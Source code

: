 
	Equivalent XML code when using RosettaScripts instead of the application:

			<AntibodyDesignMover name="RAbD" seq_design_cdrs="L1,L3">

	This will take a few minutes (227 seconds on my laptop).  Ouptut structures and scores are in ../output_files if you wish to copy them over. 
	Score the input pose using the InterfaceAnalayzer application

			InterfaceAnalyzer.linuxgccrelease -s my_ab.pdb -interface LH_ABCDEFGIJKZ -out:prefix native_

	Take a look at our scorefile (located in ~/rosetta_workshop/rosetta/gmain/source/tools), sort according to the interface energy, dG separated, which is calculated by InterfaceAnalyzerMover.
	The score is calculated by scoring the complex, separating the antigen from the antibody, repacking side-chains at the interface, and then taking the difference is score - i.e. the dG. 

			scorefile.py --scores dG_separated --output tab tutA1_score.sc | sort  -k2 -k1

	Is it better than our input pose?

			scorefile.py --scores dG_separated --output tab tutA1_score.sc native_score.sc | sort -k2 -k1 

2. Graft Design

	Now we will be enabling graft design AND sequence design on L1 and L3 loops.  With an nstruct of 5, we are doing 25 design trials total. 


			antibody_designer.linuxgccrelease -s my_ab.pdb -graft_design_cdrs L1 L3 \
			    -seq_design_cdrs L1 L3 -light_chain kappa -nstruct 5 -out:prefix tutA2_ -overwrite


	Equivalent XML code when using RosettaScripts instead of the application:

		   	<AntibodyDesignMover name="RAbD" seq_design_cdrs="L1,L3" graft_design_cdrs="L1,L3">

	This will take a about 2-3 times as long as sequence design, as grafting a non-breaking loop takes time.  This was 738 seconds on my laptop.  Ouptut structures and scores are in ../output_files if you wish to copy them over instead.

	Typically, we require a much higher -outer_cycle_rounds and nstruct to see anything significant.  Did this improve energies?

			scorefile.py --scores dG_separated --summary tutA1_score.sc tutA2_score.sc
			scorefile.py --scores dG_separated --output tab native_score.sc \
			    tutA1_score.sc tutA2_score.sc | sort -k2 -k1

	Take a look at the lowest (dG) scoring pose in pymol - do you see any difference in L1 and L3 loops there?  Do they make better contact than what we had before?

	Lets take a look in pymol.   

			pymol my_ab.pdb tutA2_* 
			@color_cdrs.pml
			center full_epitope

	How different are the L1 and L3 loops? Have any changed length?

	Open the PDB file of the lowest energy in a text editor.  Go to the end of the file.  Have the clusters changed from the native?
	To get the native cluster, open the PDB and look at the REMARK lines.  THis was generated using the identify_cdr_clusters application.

» Required work
Please copy out each line in the entries that mentions the string "scores".

» Solution for this exercise
	This will take a few minutes (227 seconds on my laptop).  Ouptut structures and scores are in ../output_files if you wish to copy them over. 
			scorefile.py --scores dG_separated --output tab tutA1_score.sc | sort  -k2 -k1
			scorefile.py --scores dG_separated --output tab tutA1_score.sc native_score.sc | sort -k2 -k1 
	This will take a about 2-3 times as long as sequence design, as grafting a non-breaking loop takes time.  This was 738 seconds on my laptop.  Ouptut structures and scores are in ../output_files if you wish to copy them over instead.
			scorefile.py --scores dG_separated --summary tutA1_score.sc tutA2_score.sc
			scorefile.py --scores dG_separated --output tab native_score.sc \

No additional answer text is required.